Several academic papers I looked up support that idea. Without new types of microprocessors or exotic quantum computing, we are stuck with today’s data centers. Concurrently, our AI models remain far from perfect. Alex Reisner of The Atlantic, as well as academic researchers, found developers fudging benchmark tests that measure AI's smarts. They give the software test questions in advance, a tactic beloved by college students for many years. When AI is faces novel tasks, however, it scores far lower. Rogé Karma’s investigative work bears this out; productivity of coders dropped by 20% when working with AI, as they spent more time correcting mistakes.
Other Bubbles have popped with local consequences. A few years ago, I addressed The Board of Supervisors, whose agenda that night included motions to increase suburban-style growth in the east end of the county. I opposed this for many reasons, but one stood out: we had made zoning changes before based on empty promises, when we developed an office park called West Creek for an anchor client, Motorola. Their semiconductor plant would, in theory, have provided many hundreds of jobs.

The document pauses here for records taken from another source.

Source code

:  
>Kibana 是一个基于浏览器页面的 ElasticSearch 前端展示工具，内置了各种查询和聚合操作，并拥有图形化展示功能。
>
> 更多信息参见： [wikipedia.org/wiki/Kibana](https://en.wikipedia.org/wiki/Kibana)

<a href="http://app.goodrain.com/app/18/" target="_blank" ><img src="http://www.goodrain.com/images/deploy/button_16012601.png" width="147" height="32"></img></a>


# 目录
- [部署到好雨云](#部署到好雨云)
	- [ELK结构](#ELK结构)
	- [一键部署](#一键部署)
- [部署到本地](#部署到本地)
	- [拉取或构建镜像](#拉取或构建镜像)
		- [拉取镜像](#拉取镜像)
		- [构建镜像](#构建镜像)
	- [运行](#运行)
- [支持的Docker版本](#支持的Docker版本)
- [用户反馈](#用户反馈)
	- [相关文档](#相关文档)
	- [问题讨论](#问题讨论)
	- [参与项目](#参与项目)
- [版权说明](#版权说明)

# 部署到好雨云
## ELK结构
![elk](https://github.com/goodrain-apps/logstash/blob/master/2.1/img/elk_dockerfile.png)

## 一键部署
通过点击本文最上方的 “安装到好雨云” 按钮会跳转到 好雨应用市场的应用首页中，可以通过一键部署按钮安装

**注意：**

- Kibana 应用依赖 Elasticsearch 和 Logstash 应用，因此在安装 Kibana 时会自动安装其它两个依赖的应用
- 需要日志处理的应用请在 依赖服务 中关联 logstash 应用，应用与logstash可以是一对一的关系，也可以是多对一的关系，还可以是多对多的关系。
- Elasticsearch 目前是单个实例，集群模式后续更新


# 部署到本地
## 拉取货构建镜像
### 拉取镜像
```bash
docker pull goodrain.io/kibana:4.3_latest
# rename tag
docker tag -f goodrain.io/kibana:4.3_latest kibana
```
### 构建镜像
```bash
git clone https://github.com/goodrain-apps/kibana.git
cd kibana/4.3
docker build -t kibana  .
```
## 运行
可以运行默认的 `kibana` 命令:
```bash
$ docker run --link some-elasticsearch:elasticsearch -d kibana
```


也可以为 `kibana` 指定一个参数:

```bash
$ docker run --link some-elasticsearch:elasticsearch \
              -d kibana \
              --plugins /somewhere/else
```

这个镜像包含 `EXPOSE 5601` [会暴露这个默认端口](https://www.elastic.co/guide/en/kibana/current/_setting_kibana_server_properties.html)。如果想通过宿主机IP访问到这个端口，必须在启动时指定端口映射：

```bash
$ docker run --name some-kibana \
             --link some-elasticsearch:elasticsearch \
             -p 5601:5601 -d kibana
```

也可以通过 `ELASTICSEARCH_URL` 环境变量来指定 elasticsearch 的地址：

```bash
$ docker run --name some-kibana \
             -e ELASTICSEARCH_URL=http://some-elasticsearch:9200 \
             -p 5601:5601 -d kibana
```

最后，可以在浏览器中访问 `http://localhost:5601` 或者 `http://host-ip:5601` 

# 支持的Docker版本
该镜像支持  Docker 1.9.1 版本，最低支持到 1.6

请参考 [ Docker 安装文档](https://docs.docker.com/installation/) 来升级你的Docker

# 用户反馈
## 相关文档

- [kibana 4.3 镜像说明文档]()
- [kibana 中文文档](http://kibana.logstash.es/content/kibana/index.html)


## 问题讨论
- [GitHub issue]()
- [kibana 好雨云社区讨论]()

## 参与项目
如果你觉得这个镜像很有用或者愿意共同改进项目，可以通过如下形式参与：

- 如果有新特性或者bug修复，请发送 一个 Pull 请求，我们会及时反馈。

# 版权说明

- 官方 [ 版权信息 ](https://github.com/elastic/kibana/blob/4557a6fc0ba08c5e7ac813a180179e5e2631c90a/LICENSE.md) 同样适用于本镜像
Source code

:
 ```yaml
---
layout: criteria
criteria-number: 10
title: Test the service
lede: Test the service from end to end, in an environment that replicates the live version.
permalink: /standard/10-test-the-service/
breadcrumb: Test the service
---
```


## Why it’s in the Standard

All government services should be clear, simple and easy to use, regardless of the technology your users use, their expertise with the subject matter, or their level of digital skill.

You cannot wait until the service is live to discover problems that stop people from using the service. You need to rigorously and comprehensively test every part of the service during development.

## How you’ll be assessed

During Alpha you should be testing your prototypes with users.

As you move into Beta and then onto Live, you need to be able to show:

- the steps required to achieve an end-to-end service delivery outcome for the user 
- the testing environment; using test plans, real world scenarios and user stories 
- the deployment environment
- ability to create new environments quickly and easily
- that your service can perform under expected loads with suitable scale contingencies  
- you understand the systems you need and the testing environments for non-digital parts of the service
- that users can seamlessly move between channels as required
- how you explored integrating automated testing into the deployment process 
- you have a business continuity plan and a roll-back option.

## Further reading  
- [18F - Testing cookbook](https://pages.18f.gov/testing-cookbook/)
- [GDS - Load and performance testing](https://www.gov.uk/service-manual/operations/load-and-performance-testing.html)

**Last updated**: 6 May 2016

My late father-in-law, Edward Nuckols, had addressed the Supervisors in the 90s. He was a respected master mechanic and businessman with deep ties to the community; his auto shop, unlike Motorola, had been in operation here for decades. Ed warned that big companies change their minds.
So it came to pass: Motorola backed out of their promises and Goochland was left with over $100 million in debt. One Supervisor reminded me that the county had little choice but to search for other revenue streams to repay that sum. While a fair counterargument, it does not seem we have learned much. Even if Altman and other CEOs are right, such men have no ties to any locality save the posthuman utopias they dream of inhabiting. $100 million of debt means nothing to them.
I’d love to see cheaper, more sustainable AI as a partner in our work. Today's models such as ChatGPT 5, Anthropic Claude, as well as lesser known but powerful tools such as NotebookLM or Research Rabbit, greatly help my students. We engineer prompts to find credible sources that are not hallucinated, we check human-created work for accuracy and voice, we write scripts for podcasts that AI converts to broadcast-quality audio. Plagiarism, the bugaboo of academic AI, concerns me less than does helping my students gain skills for workplaces slowly adopting AI.
My classes emphasize critical thinking when working with AI. So I'll ask Goochland's Board of Supervisors to do some critical thinking and research not influenced by the hype of Silicon Valley's billionaires. Altman claims intelligence will soon be "too cheap to meter." Older folks will recall that fable about electric bills, one made in the 1950s and 60s.
Otherwise, we could be left with more debt and large, empty buildings crumbling in the rain along 288.